[Extracted data entries]
┄┄┄┄┄┄
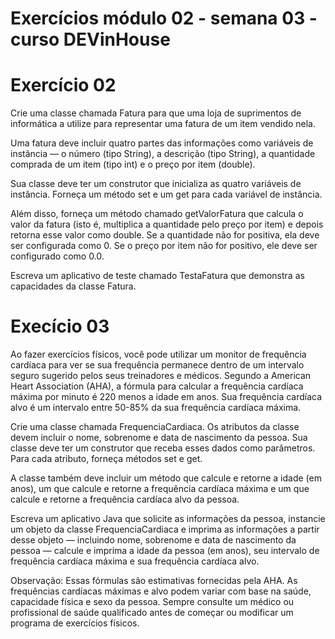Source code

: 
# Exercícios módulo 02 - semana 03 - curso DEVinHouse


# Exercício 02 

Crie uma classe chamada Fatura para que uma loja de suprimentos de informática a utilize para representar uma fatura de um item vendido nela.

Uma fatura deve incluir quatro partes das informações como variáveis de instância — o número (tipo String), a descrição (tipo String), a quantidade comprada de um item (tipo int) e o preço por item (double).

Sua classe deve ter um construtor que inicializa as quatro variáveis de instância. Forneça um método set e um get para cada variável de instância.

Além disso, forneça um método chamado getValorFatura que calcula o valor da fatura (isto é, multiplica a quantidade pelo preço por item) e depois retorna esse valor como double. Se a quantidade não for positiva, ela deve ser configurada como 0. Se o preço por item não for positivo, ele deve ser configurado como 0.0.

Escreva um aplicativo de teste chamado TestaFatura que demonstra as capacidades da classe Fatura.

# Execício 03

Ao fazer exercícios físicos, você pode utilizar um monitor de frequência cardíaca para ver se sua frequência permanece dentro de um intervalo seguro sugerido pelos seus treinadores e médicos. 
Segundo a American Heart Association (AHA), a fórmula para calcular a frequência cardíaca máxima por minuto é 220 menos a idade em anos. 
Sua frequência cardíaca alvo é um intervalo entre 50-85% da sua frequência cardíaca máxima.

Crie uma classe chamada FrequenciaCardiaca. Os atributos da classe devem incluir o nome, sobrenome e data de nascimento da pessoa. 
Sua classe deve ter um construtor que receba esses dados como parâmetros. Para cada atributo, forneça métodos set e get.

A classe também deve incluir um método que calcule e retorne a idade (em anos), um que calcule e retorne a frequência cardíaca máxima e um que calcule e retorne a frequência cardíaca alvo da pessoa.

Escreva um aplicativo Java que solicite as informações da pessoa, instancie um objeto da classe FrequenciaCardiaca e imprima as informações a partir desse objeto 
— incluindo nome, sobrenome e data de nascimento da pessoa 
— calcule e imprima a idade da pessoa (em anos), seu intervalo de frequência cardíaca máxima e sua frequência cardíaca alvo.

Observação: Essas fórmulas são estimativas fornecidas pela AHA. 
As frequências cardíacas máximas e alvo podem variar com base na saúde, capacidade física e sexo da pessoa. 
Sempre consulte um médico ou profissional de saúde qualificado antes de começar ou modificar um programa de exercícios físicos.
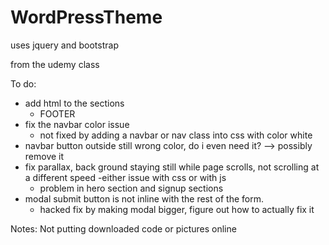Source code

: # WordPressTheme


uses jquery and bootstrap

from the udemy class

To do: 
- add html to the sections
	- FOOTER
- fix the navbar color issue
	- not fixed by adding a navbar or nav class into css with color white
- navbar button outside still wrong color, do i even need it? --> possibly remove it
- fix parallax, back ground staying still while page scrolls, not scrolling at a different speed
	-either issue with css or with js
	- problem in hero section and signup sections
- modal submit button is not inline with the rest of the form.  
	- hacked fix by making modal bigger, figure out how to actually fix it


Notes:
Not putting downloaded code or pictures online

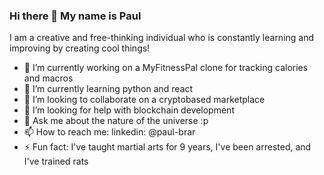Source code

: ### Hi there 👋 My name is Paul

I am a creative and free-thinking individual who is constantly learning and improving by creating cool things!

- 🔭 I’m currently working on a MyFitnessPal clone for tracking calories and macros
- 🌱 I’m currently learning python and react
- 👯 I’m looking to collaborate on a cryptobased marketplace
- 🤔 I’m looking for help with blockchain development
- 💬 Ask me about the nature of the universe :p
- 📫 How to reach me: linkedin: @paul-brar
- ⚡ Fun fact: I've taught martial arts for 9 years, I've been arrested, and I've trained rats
┄┄┄┄┄┄
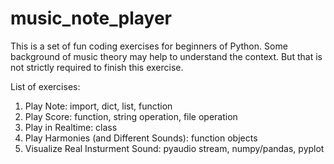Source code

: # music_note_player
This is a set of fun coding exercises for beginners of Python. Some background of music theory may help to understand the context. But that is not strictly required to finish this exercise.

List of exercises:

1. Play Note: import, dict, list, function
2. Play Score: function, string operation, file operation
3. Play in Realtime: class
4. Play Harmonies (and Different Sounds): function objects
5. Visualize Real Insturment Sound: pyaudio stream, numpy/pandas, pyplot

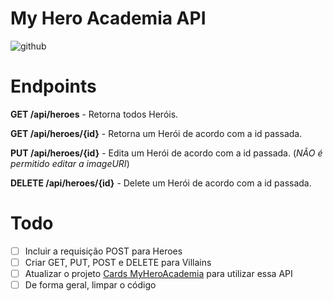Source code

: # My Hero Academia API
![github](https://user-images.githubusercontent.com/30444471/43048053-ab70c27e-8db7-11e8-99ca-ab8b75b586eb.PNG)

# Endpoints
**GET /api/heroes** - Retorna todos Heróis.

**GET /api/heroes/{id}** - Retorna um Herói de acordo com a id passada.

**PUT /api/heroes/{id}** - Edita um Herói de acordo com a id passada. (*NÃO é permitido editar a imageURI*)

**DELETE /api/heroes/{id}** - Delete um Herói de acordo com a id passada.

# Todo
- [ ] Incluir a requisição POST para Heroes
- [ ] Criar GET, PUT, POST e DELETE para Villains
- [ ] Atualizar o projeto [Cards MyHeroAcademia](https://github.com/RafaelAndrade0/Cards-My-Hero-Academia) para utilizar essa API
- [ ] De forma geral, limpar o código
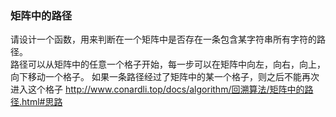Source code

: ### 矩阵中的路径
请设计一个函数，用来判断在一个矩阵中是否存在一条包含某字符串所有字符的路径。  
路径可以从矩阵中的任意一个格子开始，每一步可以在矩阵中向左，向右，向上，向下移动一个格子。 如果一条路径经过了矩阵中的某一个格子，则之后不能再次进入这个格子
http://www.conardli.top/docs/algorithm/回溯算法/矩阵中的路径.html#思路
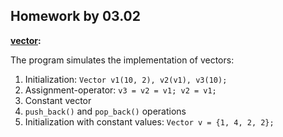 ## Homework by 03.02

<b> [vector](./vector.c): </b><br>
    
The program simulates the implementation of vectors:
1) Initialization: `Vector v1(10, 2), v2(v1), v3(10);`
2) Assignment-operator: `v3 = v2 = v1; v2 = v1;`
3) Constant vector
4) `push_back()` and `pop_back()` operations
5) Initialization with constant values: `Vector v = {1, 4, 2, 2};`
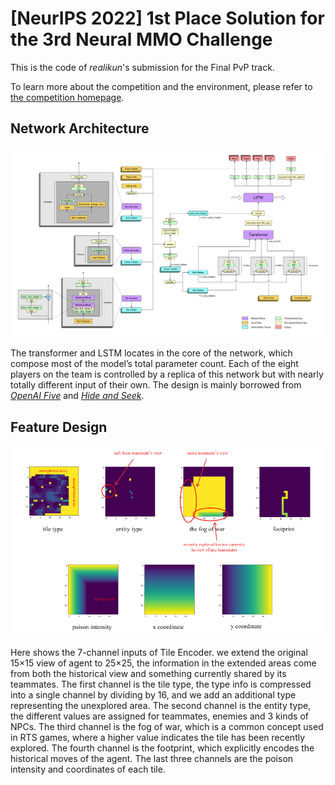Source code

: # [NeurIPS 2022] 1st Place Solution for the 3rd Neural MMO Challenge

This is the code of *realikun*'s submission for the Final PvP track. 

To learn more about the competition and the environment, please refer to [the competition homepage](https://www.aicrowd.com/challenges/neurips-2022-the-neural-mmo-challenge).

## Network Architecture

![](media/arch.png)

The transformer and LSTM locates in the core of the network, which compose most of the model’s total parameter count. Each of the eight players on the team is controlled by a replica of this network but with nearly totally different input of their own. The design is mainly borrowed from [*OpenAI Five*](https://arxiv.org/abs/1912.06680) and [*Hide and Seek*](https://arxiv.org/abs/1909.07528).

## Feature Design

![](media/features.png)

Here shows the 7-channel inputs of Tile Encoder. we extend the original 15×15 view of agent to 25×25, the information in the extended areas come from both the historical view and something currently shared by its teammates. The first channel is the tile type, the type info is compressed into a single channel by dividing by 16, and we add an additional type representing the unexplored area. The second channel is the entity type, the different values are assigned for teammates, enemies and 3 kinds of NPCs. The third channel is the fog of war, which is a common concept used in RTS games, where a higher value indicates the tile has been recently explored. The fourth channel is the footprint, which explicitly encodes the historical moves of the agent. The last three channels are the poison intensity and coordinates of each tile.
┄┄┄┄┄┄
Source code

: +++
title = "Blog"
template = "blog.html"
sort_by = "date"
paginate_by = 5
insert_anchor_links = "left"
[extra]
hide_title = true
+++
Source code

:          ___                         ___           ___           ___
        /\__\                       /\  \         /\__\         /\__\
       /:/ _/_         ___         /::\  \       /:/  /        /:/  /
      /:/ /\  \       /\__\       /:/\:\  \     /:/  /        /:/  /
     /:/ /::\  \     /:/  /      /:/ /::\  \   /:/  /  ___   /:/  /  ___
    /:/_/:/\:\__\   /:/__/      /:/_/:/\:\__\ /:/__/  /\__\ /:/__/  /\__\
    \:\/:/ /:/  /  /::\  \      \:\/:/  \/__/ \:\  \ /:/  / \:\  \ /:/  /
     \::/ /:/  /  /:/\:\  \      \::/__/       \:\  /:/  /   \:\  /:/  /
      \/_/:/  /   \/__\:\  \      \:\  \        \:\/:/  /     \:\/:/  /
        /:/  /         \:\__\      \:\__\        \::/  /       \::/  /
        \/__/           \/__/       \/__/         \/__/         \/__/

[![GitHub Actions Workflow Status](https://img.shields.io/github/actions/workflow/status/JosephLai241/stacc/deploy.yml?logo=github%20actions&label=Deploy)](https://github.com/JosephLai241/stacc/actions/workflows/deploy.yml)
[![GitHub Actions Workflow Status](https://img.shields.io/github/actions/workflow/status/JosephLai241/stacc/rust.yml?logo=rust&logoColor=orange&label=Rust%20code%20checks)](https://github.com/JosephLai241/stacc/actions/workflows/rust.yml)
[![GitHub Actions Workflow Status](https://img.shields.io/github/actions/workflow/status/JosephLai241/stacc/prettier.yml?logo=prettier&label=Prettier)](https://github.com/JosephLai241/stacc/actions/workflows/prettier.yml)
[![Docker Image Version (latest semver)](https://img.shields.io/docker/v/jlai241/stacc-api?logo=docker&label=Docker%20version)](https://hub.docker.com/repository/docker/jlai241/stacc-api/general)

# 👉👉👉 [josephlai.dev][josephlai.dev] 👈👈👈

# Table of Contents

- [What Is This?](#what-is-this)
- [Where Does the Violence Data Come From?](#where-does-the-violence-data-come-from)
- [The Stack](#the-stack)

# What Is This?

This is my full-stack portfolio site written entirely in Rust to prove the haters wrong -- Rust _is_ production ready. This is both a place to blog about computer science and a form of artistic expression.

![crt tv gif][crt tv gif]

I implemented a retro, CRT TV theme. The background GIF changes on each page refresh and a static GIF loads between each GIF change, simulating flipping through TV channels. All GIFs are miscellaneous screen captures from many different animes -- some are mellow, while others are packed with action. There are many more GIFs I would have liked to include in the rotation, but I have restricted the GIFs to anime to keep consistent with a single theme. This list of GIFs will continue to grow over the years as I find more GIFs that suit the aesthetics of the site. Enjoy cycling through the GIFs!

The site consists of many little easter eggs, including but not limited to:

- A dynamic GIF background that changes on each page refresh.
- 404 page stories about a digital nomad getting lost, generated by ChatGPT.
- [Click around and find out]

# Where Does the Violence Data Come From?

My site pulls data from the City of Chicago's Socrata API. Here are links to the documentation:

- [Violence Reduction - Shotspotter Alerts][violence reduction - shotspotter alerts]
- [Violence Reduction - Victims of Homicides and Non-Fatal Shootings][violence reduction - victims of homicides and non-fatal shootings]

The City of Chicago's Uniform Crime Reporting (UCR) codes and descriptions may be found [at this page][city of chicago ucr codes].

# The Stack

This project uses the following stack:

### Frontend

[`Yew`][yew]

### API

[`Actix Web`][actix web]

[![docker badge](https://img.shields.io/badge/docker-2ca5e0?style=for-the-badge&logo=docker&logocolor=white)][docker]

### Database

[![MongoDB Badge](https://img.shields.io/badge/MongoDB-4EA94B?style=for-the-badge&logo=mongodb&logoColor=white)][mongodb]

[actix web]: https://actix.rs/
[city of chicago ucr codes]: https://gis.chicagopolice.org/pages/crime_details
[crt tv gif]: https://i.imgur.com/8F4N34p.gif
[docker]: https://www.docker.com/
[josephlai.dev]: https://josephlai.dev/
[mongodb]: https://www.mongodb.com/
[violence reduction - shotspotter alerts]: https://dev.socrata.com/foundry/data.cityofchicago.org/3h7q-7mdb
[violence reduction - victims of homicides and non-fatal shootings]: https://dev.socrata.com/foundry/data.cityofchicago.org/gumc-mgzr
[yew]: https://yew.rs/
┄┄┄┄┄┄
- [Exercise description]: Every line with "shotspotter" in it should be copied from the entries above.

- [Result below]:
- [Violence Reduction - Shotspotter Alerts][violence reduction - shotspotter alerts]
[violence reduction - shotspotter alerts]: https://dev.socrata.com/foundry/data.cityofchicago.org/3h7q-7mdb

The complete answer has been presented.